J.L.A. Catindig, S.C. Villareal and K.L. Heong
International Rice Research Institute
Los Baños, Philippines
Biodiversity loss in the world has been significant and it is unlikely that the targets adopted in the 2002 World Summit for Sustainable Development in Johannesburg will be met. The loss in pollinator biodiversity was found to have significantly lowered pollination services in Europe. Similar trends are probably occurring in Asia but there are limited studies to assess biodiversity and ecosystem services. Farmers rely on the diversity of natural enemies in rice production systems to provide them with the essential services to protect their crops from invading pests. Yet this rich diversity is constantly threatened and biodiversity loss is accelerating because of knowledge gaps and human activities. In rice production this trend can be reversed without compromising productivity if practices are modified and adjusted and farmers are motivated to conserve arthropod biodiversity.
The ADB-IRRI Rice Planthopper Project will make contributions towards the 2010 IYB as one theme is to assess and develop ways to enhance predator and parasitoid biodiversity and their services through rationalizing insecticide use and ecological engineering approaches. The Project has also conducted sociological studies to understand farmers’ knowledge, attitudes and practices towards maintaining flowering plants along the bunds. Farmers often view these plants as weeds and hosts for pests and tend to apply herbicides on the bunds. Such beliefs and practices will need to be changed by communicating the positive values of the beneficial flowers and adjusting policies to motivate these practices.
Researchers in China, Thailand, and Vietnam are experimenting with the introduction of nectar rich flower plants onto the bunds and non rice areas as resources for predators and parasitoids. Among the plants being used are Sesame indicum (sesame), Ageratum conyzoides (billy goat weed) Crassocephalum crepidioides (redflower ragleaf), Emilia sonchifolia (cupid’s shaving-bush), Tridax procumbens (wild daisy), and Vernonia cinerea (ironweed). Some of the plants belonging to the family Compositae in particular have been found attracting numerous hymenopterans and syrphids in China.
In the Philippines, we found Vernonia cinerea attracting coccinellids such as Micraspis sp.

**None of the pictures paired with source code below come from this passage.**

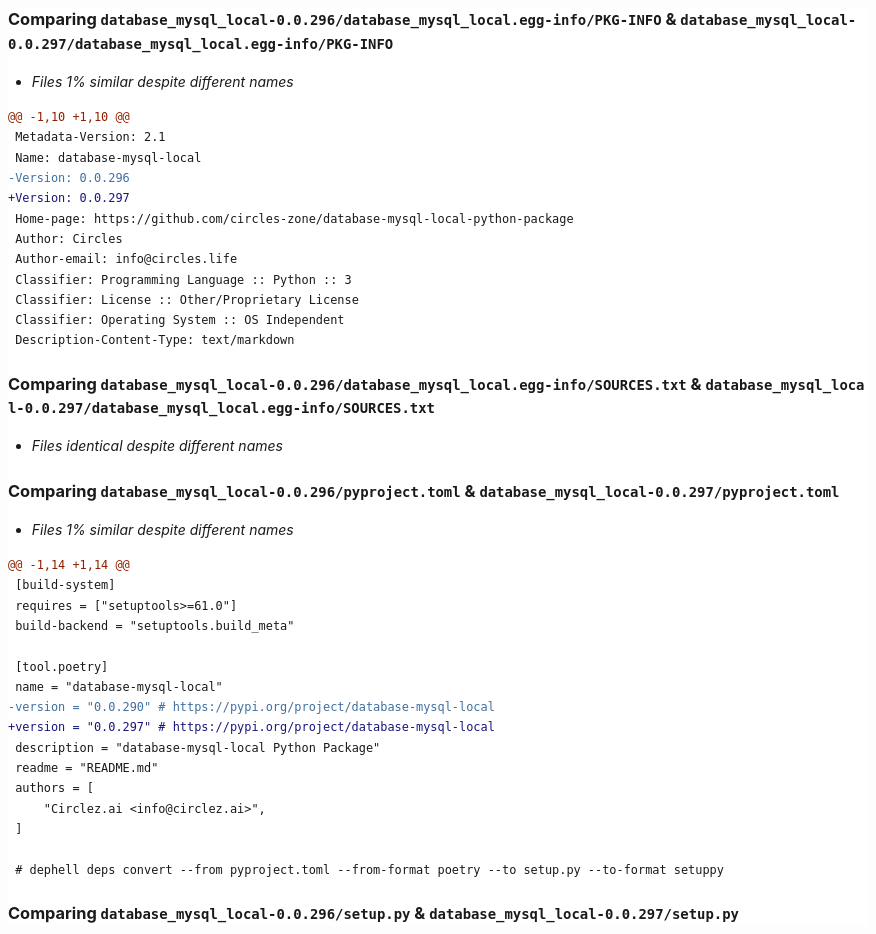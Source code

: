### Comparing `database_mysql_local-0.0.296/database_mysql_local.egg-info/PKG-INFO` & `database_mysql_local-0.0.297/database_mysql_local.egg-info/PKG-INFO`

 * *Files 1% similar despite different names*

```diff
@@ -1,10 +1,10 @@
 Metadata-Version: 2.1
 Name: database-mysql-local
-Version: 0.0.296
+Version: 0.0.297
 Home-page: https://github.com/circles-zone/database-mysql-local-python-package
 Author: Circles
 Author-email: info@circles.life
 Classifier: Programming Language :: Python :: 3
 Classifier: License :: Other/Proprietary License
 Classifier: Operating System :: OS Independent
 Description-Content-Type: text/markdown
```

### Comparing `database_mysql_local-0.0.296/database_mysql_local.egg-info/SOURCES.txt` & `database_mysql_local-0.0.297/database_mysql_local.egg-info/SOURCES.txt`

 * *Files identical despite different names*

### Comparing `database_mysql_local-0.0.296/pyproject.toml` & `database_mysql_local-0.0.297/pyproject.toml`

 * *Files 1% similar despite different names*

```diff
@@ -1,14 +1,14 @@
 [build-system]
 requires = ["setuptools>=61.0"]
 build-backend = "setuptools.build_meta"
 
 [tool.poetry]
 name = "database-mysql-local"
-version = "0.0.290" # https://pypi.org/project/database-mysql-local
+version = "0.0.297" # https://pypi.org/project/database-mysql-local
 description = "database-mysql-local Python Package"
 readme = "README.md"
 authors = [
     "Circlez.ai <info@circlez.ai>",
 ]
 
 # dephell deps convert --from pyproject.toml --from-format poetry --to setup.py --to-format setuppy
```

### Comparing `database_mysql_local-0.0.296/setup.py` & `database_mysql_local-0.0.297/setup.py`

To enhance arthropod biodiversity in and around rice fields require minimizing the disruptive factors such as early season insecticide sprays and maximizing the biodiversity of predators and parasitoids through restoring floral biodiversity. Thus the ecological engineering approaches to be adopted are both the withholding of early season insecticide sprays and populating bunds and non rice habitats with beneficial plants.